EXERCISE GOAL:
Sort through the material below and copy each line with "middle".
======== ENTRIES SHOWN
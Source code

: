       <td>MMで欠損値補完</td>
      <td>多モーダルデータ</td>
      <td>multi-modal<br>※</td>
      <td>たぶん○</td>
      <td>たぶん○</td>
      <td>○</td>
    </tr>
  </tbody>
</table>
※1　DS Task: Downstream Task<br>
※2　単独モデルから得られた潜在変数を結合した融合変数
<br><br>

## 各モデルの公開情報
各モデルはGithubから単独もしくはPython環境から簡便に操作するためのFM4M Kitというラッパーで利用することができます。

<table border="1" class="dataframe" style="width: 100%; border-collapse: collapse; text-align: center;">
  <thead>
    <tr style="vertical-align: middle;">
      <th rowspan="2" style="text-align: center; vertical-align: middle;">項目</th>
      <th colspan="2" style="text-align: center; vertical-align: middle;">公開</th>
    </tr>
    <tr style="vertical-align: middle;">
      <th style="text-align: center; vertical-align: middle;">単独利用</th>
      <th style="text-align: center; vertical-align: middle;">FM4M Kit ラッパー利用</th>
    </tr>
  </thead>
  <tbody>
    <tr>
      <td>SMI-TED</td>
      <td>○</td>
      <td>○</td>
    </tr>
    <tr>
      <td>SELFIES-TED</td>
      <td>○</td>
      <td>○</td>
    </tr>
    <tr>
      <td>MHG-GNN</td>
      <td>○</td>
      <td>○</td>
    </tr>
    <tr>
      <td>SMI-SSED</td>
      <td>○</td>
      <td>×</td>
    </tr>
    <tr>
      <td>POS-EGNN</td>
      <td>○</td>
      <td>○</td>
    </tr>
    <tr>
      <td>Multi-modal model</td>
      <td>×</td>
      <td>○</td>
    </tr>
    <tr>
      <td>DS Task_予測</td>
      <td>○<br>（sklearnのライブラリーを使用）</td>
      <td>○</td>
================
TASK SOLUTION:
    <tr style="vertical-align: middle;">
      <th rowspan="2" style="text-align: center; vertical-align: middle;">項目</th>
      <th colspan="2" style="text-align: center; vertical-align: middle;">公開</th>
    <tr style="vertical-align: middle;">
      <th style="text-align: center; vertical-align: middle;">単独利用</th>
      <th style="text-align: center; vertical-align: middle;">FM4M Kit ラッパー利用</th>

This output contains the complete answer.